I kind of think of the relationship as a pointer into what should be a entirely separately managed project. Changes to that project should happen in that project and only then should the "pointer" be modified. I usually go as far as checking out the submodule separately (to my "projects" directory) when I need to work on it, which of course entirely unnecessary, but for me helps keep that separation.
Another approach I've found that helps to combat issues some people have with them is to not have them littered throughout a project but have a very clear delineation between what are submodule and "root" project git managed files - ie. an appropriately named, usually top level, directory.
In practice I find them an extremely useful way of getting stuff done effectively and efficiently!
Your hacks are certainly worth exploring. But they are also solutions to why other people get pickled. Good for you. Not so for them.

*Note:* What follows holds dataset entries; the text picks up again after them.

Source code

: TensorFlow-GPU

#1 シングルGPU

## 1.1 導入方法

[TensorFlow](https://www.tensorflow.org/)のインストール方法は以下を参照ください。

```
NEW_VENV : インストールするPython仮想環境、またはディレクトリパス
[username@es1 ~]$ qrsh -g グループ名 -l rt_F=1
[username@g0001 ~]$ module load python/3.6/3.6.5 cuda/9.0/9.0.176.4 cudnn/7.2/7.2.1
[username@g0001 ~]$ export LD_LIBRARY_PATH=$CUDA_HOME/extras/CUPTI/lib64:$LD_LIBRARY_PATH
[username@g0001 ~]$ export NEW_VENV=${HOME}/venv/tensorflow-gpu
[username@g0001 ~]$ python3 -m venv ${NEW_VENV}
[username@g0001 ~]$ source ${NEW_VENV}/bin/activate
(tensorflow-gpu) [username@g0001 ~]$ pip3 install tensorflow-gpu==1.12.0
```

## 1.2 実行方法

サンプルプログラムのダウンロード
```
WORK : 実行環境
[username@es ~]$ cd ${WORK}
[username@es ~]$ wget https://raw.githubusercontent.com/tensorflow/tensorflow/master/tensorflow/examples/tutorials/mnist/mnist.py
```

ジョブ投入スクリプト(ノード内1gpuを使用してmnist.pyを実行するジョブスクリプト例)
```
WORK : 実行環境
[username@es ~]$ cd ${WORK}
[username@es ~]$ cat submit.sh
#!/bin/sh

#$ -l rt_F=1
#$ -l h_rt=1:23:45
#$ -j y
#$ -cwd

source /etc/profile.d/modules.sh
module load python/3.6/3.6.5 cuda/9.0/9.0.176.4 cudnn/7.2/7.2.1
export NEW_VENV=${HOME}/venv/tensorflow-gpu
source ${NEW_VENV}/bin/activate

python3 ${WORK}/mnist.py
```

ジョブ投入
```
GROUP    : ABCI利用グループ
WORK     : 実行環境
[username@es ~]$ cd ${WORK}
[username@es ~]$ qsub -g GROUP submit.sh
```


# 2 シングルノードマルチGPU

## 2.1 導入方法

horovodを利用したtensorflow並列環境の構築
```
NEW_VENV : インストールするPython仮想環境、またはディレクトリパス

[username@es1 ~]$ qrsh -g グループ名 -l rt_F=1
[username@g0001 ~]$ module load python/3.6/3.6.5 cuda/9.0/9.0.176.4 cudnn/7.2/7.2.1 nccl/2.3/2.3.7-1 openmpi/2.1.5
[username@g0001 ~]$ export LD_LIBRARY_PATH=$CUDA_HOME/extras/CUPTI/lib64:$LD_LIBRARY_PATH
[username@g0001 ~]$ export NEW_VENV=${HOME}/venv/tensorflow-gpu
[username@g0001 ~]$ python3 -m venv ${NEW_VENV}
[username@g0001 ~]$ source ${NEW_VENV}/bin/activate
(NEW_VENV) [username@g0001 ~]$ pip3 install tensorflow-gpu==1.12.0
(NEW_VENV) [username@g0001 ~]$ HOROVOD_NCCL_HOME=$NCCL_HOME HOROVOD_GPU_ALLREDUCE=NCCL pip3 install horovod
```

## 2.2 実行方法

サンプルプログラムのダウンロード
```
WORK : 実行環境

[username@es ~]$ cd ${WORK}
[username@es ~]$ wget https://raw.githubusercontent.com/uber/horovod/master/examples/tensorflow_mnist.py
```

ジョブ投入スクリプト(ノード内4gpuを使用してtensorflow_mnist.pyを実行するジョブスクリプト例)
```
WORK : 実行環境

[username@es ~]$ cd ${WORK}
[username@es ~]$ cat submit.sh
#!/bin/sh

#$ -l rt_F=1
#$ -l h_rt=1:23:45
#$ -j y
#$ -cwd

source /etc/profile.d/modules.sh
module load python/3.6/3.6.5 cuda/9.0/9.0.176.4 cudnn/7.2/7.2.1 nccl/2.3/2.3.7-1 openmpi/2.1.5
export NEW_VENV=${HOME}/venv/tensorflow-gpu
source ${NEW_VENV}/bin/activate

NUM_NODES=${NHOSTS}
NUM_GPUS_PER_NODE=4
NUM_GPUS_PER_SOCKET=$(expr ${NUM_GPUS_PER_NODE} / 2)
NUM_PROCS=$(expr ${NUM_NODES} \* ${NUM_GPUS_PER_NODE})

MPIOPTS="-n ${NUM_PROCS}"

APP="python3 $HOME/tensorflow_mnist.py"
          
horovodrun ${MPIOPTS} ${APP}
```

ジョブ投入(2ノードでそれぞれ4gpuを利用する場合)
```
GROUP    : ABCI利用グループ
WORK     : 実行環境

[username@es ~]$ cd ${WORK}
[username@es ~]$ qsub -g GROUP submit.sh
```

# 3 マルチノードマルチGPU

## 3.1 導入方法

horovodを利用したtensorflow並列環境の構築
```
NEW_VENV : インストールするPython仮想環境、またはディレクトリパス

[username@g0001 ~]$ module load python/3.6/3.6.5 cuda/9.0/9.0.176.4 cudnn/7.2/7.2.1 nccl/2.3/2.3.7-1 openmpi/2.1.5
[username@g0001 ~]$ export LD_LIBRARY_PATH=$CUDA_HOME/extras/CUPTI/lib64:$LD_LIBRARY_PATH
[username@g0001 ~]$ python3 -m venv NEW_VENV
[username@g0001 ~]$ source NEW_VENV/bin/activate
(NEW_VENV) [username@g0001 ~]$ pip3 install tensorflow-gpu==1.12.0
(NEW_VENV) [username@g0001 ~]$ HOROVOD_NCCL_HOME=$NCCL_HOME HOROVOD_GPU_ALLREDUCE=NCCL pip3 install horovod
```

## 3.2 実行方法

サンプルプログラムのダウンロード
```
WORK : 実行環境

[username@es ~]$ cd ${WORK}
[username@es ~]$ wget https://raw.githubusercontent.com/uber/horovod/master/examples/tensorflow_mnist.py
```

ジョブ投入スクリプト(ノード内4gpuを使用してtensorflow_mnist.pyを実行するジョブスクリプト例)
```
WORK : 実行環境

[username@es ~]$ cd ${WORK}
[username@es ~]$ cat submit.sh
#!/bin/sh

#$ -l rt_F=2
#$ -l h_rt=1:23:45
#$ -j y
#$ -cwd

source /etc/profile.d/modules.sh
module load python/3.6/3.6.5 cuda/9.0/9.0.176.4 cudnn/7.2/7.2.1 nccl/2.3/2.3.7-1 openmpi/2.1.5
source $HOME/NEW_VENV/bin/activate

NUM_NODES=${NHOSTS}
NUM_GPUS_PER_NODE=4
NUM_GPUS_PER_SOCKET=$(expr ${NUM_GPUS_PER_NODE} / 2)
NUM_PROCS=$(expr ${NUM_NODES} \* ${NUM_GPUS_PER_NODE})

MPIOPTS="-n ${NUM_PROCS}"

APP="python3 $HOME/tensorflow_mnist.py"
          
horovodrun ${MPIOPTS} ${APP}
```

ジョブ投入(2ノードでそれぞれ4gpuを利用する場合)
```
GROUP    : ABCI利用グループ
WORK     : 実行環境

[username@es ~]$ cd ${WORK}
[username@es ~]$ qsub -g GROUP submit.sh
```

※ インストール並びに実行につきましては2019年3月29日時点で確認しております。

I'd be curious to know if you use the CL or a UI-based git tool? It would seem to me - once you get to the necessity / complexity of something that entails submodules - seeing would be believing. Trying to juggle a detailed picture in your head, __and write good code__, __and get your git commands right__ is not exactly a recipe for success.
In many ways git is a great tool. But in the ways it is not expose its Achilles heel as we edge up on the second decade of the 21st century.
p.s. thx for sharing. I'm going to see about using your approaches.
On the surface, the commands are fairly verbose. And (as the article pointed out) the documentation on it could use some love.
However the biggest problem I have encountered while using it, is that what code I actually have checked out is opaque without doing the song and dance of actually checking out each submodule & inspecting the dir. This sucks when evaluating the codebase without cloning e.g. in code review on GitLab/GitHub. And the commands/UX for updating them is just painful and error prone.
Really, the difference between putting something in a git submodule and putting something in a private npm/maven/etc. repo is that I can look at a file and read:
Whereas if I look at a repo with a submodule, I just see a URL and a SHA. And while actually I think that this is a better model for keeping track of versions, it's terrible from a UX perspective.
There's also a whole host of tooling around your languages chosen artifact/package/dependency management that git submodules don't have yet. It's often supported by the same tools we use for compiling and other task running. Git submodules require another thing that lives outside of that ecosystem.
I kind of wish that a mainstream language would just adopt git submodules as part of their de facto package management strategy and build the tools on top of it we need to make it livable.
Every language has a package management system already. Git should be made easier to use, not harder. I see the utility of submodules to power users, but they're not so necessary at all, but increase the complexity of git by adding yet another abstract concept.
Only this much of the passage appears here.